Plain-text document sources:
******************************
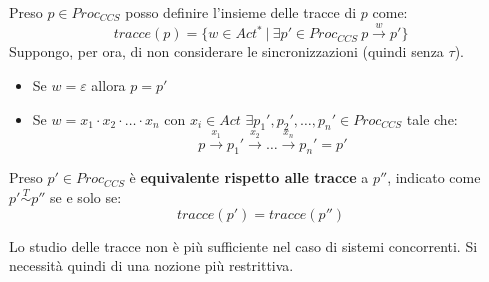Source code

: Preso $p \in Proc_{CCS}$ posso definire l'insieme delle tracce di $p$ come:
\begin{equation}
    tracce(p) = \{w \in Act^{\ast}\ |\ \exists p' \in Proc_{CCS} \ p \xrightarrow{w} p'\}
\end{equation}
Suppongo, per ora, di non considerare le sincronizzazioni (quindi senza $\tau$).
\begin{itemize}
    \item Se $w = \varepsilon$ allora $p =  p'$
    \item Se $w = x_1 \cdot x_2 \cdot \dots \cdot x_n$ con $x_i \in Act$
          $\exists p_1', p_2', \dots, p_n' \in Proc_{CCS}$ tale che:
          $$p \xrightarrow{x_1} p_1' \xrightarrow{x_2} \dots \xrightarrow{x_n} p_n' = p'$$
\end{itemize}
\begin{teorema}
    Preso $p' \in Proc_{CCS}$ è \textbf{equivalente rispetto alle tracce} a $p''$,
    indicato come $p' \stackrel{T}{\sim}  p''$ se e solo se:
    \begin{equation}
        tracce(p') = tracce(p'')
    \end{equation}
\end{teorema}
Lo studio delle tracce non è più sufficiente nel caso di sistemi concorrenti.
Si necessità quindi di una nozione più restrittiva.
******************************
Set down each of the records precisely, leaving any pictures behind.

Source code

: Preso $p \in Proc_{CCS}$ posso definire l'insieme delle tracce di $p$ come:
\begin{equation}
    tracce(p) = \{w \in Act^{\ast}\ |\ \exists p' \in Proc_{CCS} \ p \xrightarrow{w} p'\}
\end{equation}
Suppongo, per ora, di non considerare le sincronizzazioni (quindi senza $\tau$).
\begin{itemize}
    \item Se $w = \varepsilon$ allora $p =  p'$
    \item Se $w = x_1 \cdot x_2 \cdot \dots \cdot x_n$ con $x_i \in Act$
          $\exists p_1', p_2', \dots, p_n' \in Proc_{CCS}$ tale che:
          $$p \xrightarrow{x_1} p_1' \xrightarrow{x_2} \dots \xrightarrow{x_n} p_n' = p'$$
\end{itemize}
\begin{teorema}
    Preso $p' \in Proc_{CCS}$ è \textbf{equivalente rispetto alle tracce} a $p''$,
    indicato come $p' \stackrel{T}{\sim}  p''$ se e solo se:
    \begin{equation}
        tracce(p') = tracce(p'')
    \end{equation}
\end{teorema}
Lo studio delle tracce non è più sufficiente nel caso di sistemi concorrenti.
Si necessità quindi di una nozione più restrittiva.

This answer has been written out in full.